TASK BRIEF> Compute how many lines in the entries below contain "bridges", and output nothing but the number.

MATERIAL PROVIDED>
*** Block opens ***
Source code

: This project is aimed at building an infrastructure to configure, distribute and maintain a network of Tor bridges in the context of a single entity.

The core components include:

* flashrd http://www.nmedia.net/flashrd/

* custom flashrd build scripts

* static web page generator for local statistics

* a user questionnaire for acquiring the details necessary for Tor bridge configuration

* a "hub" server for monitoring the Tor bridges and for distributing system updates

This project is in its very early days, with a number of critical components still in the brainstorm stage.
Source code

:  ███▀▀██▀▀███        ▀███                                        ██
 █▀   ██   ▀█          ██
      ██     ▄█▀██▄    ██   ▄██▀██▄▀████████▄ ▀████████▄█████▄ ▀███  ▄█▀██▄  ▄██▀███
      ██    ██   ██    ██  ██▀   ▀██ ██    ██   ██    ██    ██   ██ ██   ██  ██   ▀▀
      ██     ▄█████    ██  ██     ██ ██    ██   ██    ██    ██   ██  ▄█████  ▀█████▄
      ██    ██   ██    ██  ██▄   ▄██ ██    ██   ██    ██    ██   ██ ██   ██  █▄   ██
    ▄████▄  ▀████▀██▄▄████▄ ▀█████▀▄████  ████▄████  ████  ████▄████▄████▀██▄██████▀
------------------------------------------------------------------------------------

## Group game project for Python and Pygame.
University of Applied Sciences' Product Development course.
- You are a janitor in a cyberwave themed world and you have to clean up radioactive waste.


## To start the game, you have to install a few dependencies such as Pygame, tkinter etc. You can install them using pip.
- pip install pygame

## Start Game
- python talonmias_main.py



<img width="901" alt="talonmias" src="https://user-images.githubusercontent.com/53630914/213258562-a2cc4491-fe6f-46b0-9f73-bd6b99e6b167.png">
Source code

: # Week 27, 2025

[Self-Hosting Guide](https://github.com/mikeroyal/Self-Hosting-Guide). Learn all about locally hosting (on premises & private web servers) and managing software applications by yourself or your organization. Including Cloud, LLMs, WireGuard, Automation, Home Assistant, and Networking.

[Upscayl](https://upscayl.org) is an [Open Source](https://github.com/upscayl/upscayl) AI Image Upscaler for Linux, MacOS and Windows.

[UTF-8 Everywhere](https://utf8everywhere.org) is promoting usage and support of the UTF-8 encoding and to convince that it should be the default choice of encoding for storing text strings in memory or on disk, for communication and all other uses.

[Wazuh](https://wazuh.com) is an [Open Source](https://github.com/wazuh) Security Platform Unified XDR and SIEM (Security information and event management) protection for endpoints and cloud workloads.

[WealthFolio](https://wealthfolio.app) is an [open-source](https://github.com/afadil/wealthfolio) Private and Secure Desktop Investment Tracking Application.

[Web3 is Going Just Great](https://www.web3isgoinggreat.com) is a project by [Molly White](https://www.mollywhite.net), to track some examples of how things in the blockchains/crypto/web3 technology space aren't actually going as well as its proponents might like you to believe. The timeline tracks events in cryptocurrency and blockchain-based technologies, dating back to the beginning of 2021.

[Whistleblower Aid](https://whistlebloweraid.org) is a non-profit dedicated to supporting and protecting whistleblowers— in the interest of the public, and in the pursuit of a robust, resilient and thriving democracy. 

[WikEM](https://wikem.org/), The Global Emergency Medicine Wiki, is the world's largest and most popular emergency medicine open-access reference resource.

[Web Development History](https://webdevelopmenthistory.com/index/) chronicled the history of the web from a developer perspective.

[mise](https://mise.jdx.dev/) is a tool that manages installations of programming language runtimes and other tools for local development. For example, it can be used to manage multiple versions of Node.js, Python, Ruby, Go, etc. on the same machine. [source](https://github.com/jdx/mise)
*** Block closes ***
COMPLETED EXERCISE> 2